Braided fleece dog leashes are soft to the touch and allow your pet to tug or pull with less discomfort to his neck. Fleece stretches slightly to absorb shock as a dog pulls forward on a leash. This results in less stress on his collar and your hands and arms as you walk or train your pet. Braiding the fleece strips together adds strength to the leash.
Lay the fleece material out on a flat surface. Measure 2 inches from the edge on one short side of the material and mark it with a pencil. Open a tape measure and extend the tip across the length of material. Lock the tape measure and set it down on the material at the 2-inch marking. Place a pencil next to the tape measure and draw a line down the 2-yard length of material. Cut the 2-yard by 2-inch wide strip of fabric with scissors. Repeat this step to cut two additional strips of fabric in the same size.
Hold the metal swivel snap in one hand. Fold one strip of fleece in half lengthwise. Hold the fold behind the swivel snap eye in a loop and thread both ends through the loop. Pull both ends tightly to form a lark's head knot. Repeat this to attach the additional two strips. You will end up with three sets of two pieces of material hanging from the swivel snap.

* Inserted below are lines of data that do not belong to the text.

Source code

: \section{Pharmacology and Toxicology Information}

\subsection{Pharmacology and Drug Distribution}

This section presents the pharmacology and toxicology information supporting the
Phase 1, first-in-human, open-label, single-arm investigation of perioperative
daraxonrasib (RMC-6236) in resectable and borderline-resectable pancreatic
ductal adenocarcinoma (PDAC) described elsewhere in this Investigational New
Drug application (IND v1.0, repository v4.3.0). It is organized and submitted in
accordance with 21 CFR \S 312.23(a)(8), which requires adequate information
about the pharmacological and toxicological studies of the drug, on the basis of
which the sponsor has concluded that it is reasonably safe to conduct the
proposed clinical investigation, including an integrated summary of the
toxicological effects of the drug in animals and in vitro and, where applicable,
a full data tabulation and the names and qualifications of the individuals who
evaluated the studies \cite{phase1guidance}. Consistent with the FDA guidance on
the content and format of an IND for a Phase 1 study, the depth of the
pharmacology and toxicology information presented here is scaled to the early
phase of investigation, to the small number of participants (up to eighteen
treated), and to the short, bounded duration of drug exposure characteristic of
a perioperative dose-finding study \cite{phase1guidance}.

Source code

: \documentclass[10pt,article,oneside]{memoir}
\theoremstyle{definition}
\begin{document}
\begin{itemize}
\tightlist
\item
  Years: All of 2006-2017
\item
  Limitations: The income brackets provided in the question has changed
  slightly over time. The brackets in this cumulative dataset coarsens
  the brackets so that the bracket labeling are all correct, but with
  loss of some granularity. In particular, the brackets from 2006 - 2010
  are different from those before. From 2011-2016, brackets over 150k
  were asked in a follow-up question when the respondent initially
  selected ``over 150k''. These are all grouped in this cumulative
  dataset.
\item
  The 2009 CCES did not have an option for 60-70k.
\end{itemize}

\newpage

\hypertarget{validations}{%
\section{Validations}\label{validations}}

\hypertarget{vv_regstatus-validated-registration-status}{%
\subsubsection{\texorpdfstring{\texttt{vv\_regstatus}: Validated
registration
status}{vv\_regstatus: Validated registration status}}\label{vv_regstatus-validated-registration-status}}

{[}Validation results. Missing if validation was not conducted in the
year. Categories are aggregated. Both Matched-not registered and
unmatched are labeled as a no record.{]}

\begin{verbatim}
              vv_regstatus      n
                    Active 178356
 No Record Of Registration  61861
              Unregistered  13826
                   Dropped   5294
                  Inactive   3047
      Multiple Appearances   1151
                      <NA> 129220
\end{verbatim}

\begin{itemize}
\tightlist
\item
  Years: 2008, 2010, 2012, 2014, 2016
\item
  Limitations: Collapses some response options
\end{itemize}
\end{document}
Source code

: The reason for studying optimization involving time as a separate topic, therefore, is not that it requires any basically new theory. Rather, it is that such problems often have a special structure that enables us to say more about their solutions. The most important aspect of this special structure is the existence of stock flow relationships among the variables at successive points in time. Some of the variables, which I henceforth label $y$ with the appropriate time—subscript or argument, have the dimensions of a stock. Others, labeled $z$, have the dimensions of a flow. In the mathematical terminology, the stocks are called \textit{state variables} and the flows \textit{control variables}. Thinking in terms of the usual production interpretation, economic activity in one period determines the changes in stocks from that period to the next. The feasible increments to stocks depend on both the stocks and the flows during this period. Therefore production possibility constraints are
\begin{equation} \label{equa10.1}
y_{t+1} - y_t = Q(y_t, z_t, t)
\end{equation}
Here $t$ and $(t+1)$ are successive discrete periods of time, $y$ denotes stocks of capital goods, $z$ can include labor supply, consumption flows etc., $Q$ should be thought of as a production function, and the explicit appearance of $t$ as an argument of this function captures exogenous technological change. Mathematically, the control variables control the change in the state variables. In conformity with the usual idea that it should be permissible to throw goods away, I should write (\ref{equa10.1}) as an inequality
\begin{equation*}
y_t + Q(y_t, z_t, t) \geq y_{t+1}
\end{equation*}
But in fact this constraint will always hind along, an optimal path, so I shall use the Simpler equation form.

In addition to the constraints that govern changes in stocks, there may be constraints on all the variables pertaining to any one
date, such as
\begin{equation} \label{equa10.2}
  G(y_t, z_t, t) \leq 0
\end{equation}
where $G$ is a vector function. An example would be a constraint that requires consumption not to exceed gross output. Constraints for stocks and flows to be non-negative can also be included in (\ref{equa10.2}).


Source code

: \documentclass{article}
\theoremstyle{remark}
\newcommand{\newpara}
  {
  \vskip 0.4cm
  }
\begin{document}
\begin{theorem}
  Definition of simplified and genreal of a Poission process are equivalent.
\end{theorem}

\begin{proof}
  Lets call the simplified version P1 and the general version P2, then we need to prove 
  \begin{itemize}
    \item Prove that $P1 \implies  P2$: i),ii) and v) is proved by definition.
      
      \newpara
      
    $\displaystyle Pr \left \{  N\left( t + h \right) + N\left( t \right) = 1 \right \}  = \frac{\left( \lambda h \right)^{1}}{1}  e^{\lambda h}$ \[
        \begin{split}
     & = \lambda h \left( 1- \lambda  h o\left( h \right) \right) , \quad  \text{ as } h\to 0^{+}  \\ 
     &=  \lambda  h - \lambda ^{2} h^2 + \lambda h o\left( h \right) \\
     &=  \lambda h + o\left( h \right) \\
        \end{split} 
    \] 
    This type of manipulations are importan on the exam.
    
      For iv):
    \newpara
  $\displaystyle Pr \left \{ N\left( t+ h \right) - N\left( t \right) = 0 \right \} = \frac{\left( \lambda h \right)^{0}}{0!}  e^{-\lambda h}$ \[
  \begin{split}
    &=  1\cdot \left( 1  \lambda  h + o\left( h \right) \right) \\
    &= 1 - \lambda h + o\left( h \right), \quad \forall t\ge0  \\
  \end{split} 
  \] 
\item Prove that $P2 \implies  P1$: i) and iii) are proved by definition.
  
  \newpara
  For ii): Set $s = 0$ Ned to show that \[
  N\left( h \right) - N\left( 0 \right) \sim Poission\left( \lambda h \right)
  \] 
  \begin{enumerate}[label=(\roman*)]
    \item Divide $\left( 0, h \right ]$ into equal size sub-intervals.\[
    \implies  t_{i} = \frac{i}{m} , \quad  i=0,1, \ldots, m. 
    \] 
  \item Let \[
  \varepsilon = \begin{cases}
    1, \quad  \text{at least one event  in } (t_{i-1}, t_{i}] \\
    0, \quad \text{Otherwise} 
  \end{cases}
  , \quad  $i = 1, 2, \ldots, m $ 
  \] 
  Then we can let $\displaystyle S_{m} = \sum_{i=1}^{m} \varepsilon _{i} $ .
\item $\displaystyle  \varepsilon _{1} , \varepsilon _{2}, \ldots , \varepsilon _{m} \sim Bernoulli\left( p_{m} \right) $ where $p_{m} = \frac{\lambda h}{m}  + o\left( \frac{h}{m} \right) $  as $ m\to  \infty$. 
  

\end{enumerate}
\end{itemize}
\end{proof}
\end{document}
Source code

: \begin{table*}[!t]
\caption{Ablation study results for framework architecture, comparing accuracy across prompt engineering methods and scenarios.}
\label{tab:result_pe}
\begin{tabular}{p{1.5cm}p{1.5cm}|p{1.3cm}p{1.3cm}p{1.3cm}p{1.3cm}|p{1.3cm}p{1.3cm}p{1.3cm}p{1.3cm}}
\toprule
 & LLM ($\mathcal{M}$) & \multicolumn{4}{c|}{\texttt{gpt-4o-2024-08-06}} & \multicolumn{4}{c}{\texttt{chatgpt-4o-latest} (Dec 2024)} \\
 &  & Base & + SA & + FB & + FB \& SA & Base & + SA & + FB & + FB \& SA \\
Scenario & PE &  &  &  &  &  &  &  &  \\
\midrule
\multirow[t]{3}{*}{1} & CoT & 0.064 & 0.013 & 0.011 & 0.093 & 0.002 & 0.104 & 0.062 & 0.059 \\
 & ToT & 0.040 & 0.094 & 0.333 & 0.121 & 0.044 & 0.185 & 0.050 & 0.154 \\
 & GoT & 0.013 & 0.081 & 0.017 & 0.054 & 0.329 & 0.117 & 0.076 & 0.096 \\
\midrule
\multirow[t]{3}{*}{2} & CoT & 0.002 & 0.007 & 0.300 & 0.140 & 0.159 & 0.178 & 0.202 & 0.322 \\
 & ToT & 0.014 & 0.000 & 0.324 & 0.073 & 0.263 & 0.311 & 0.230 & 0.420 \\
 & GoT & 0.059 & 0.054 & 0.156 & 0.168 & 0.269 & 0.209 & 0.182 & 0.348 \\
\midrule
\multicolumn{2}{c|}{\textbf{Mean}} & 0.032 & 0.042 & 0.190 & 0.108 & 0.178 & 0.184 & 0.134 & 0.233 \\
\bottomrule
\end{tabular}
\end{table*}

Anchor the swivel snap to a solid surface by clipping it to an object or use duct tape to hold it steady. Grasp the left set of two strips and cross them over the center set of two. Grasp the right set of two strips and cross them over the center set of two to form a braid. Continue this sequence until you have 2 inches of non-braided material. Keep tension on the fabric as you braid.
Make a loop in the unbraided material with all six strands. Pass the loose ends through the loop and pull all the loose ends tight to tie a knot securing them in place.
Cut a 1-foot length of twine with scissors. Hold the knot on the end of the leash next to the length of leash to form a loop about 6 inches around for the handle. Place one end of the twine about 2 inches below the knot on the leash portion and hold it in place with one hand. Use your other hand to twist the twine in a circular motion over the leash, the leash and handle junction and about 2 inches past the knot. Loop the loose end of the twine through the second to last revolution around the leash and pull it tight. Cut off any excess length.
Cut a strip of colored duct tape about 6 inches long. Wrap the tape tightly around the twine to cover it from sight and secure the handle.